Task brief: Go over the data and copy out each line with "Activity" in it.

Pictures paired with source code:
*** Begin section ***

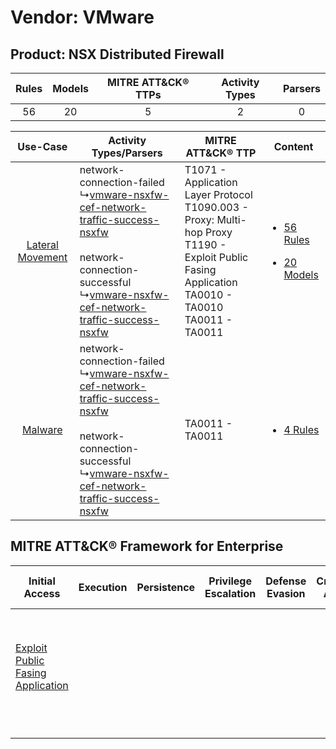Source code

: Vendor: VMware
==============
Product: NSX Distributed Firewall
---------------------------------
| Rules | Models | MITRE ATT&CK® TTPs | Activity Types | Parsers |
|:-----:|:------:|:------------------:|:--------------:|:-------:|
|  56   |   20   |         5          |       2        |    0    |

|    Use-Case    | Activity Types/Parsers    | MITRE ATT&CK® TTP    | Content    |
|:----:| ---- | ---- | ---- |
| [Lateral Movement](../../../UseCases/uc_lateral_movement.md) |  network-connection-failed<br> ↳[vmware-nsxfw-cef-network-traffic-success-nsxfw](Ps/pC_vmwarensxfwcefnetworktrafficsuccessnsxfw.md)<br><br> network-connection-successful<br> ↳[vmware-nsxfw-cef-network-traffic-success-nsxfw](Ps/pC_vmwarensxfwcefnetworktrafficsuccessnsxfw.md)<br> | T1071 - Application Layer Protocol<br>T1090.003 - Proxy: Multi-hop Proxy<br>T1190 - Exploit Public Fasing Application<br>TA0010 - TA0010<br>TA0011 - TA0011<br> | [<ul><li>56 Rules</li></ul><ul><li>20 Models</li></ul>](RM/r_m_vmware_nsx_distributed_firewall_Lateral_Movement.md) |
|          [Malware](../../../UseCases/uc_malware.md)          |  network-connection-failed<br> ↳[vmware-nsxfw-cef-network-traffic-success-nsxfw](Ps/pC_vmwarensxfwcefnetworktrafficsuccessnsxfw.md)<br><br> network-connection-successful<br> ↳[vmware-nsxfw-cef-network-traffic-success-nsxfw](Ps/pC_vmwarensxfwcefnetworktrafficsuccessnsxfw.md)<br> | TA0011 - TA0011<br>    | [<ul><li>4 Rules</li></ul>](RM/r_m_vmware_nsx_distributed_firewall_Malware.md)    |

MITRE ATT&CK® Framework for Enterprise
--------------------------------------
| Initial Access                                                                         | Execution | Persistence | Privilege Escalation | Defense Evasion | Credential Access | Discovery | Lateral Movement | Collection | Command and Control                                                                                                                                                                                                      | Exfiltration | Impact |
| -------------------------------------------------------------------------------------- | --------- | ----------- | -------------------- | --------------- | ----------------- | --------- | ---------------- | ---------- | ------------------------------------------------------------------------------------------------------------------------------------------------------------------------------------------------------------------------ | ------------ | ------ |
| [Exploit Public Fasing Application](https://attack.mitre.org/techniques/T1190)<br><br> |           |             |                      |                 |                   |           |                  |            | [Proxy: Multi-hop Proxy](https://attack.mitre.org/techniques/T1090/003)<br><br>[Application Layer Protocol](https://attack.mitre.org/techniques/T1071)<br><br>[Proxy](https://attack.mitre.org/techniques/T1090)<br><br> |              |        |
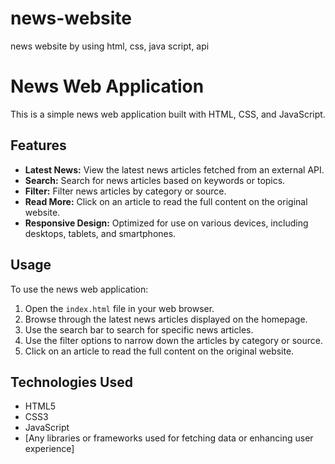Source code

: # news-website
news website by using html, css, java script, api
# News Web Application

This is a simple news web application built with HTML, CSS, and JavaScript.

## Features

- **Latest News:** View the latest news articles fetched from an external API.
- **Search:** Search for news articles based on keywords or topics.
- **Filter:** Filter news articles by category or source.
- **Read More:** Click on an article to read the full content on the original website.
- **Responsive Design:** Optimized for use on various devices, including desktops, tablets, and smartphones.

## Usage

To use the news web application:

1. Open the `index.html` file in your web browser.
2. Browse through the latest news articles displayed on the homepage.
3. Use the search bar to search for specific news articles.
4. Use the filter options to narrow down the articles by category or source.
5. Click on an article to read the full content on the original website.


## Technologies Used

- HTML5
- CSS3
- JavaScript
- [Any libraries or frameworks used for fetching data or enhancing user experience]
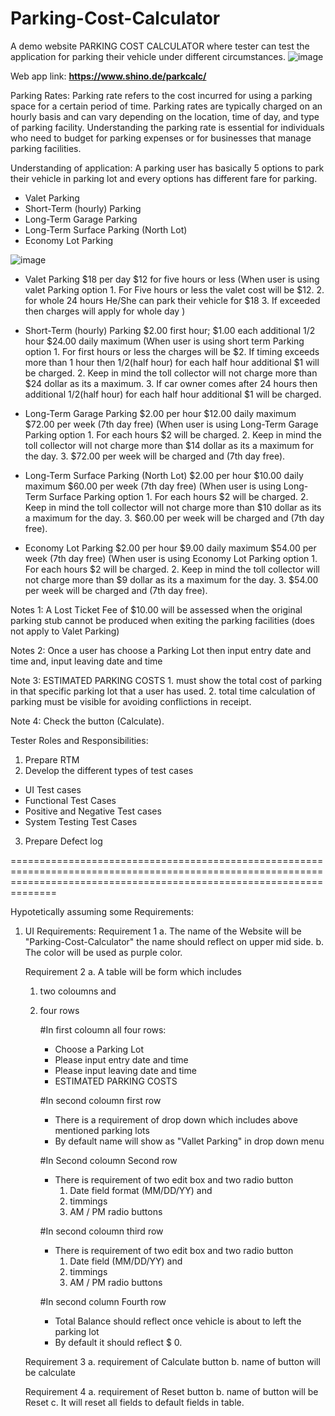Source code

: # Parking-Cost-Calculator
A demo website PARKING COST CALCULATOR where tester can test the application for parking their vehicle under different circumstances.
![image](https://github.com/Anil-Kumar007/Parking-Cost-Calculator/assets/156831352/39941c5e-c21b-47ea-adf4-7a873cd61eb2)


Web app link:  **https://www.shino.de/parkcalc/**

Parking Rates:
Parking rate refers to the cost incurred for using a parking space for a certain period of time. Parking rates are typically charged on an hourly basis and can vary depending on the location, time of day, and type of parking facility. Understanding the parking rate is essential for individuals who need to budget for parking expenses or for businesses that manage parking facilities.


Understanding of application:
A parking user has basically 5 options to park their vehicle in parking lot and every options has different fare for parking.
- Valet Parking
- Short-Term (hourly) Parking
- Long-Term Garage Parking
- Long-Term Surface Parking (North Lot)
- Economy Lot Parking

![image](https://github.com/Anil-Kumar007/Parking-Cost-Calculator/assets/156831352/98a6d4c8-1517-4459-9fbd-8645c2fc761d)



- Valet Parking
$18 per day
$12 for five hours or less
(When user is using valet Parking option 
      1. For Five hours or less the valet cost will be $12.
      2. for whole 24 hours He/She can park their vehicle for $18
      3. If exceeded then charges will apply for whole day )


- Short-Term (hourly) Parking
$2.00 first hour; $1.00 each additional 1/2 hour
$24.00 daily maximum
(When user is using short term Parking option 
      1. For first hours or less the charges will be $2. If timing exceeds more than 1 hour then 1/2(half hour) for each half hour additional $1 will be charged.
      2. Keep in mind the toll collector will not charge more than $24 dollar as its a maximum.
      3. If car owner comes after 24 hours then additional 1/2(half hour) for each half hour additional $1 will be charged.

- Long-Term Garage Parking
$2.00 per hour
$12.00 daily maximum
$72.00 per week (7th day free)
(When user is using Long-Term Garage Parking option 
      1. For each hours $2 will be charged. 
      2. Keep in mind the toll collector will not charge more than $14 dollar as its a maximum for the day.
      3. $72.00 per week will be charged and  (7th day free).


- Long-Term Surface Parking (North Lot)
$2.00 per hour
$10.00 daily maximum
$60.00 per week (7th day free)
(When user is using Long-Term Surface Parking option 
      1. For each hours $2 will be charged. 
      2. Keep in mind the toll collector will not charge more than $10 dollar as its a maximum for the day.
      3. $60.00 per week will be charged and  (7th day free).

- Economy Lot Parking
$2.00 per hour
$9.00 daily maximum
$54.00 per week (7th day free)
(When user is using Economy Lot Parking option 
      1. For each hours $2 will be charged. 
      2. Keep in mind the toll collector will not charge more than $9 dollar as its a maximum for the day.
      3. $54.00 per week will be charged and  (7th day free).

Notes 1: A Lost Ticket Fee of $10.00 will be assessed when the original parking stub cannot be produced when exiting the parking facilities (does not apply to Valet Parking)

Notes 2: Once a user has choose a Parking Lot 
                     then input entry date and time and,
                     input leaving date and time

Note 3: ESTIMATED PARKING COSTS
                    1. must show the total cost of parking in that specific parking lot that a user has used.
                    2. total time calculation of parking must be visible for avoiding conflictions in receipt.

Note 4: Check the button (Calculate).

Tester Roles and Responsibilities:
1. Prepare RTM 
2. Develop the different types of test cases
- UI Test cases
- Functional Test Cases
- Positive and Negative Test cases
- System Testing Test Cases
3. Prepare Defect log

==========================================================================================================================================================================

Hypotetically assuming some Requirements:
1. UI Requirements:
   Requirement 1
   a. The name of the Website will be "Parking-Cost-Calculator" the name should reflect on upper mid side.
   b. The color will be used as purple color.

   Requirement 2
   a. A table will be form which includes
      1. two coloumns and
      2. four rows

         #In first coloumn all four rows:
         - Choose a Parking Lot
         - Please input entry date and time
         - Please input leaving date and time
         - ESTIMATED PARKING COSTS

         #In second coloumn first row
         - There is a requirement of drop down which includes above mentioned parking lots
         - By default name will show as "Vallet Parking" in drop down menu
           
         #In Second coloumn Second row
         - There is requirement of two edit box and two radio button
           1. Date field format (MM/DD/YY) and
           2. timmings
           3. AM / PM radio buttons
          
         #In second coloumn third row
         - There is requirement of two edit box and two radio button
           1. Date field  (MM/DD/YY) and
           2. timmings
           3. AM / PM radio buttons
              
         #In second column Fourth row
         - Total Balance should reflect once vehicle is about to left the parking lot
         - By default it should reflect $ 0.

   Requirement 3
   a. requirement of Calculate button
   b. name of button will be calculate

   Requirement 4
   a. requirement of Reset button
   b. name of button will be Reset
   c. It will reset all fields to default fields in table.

*** End section ***

Solution:
| Rules | Models | MITRE ATT&CK® TTPs | Activity Types | Parsers |
|    Use-Case    | Activity Types/Parsers    | MITRE ATT&CK® TTP    | Content    |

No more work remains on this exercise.